-- Opening Marker --

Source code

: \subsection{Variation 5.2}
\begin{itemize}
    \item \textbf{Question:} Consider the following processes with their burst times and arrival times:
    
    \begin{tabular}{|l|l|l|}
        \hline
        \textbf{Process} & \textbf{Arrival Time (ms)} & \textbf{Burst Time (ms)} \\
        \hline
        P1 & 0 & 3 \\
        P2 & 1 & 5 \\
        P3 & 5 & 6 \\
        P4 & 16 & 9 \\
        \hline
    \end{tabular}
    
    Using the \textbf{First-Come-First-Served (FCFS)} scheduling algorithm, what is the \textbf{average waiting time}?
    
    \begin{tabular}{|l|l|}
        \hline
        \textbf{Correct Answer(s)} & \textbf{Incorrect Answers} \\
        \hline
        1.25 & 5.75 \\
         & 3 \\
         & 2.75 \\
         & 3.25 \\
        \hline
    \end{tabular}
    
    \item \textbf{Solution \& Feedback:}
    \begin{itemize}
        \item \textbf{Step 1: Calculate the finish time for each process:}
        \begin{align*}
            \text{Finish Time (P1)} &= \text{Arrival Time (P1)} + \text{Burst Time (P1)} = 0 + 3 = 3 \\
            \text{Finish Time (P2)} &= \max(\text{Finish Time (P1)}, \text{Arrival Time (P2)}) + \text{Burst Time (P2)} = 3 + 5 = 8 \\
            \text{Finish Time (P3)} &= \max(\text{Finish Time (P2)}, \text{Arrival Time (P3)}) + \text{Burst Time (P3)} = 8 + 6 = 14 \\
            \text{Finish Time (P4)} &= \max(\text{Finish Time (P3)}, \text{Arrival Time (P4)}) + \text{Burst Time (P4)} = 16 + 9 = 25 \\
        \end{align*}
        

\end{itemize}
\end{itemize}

-- Closing Marker --

▸ **WHAT YOU SHOULD DO**: Could you reproduce every record exactly as it appears?

▸ **EXERCISE RESULT**:
Source code

: \subsection{Variation 5.2}
\begin{itemize}
    \item \textbf{Question:} Consider the following processes with their burst times and arrival times:
    
    \begin{tabular}{|l|l|l|}
        \hline
        \textbf{Process} & \textbf{Arrival Time (ms)} & \textbf{Burst Time (ms)} \\
        \hline
        P1 & 0 & 3 \\
        P2 & 1 & 5 \\
        P3 & 5 & 6 \\
        P4 & 16 & 9 \\
        \hline
    \end{tabular}
    
    Using the \textbf{First-Come-First-Served (FCFS)} scheduling algorithm, what is the \textbf{average waiting time}?
    
    \begin{tabular}{|l|l|}
        \hline
        \textbf{Correct Answer(s)} & \textbf{Incorrect Answers} \\
        \hline
        1.25 & 5.75 \\
         & 3 \\
         & 2.75 \\
         & 3.25 \\
        \hline
    \end{tabular}
    
    \item \textbf{Solution \& Feedback:}
    \begin{itemize}
        \item \textbf{Step 1: Calculate the finish time for each process:}
        \begin{align*}
            \text{Finish Time (P1)} &= \text{Arrival Time (P1)} + \text{Burst Time (P1)} = 0 + 3 = 3 \\
            \text{Finish Time (P2)} &= \max(\text{Finish Time (P1)}, \text{Arrival Time (P2)}) + \text{Burst Time (P2)} = 3 + 5 = 8 \\
            \text{Finish Time (P3)} &= \max(\text{Finish Time (P2)}, \text{Arrival Time (P3)}) + \text{Burst Time (P3)} = 8 + 6 = 14 \\
            \text{Finish Time (P4)} &= \max(\text{Finish Time (P3)}, \text{Arrival Time (P4)}) + \text{Burst Time (P4)} = 16 + 9 = 25 \\
        \end{align*}
        

\end{itemize}
\end{itemize}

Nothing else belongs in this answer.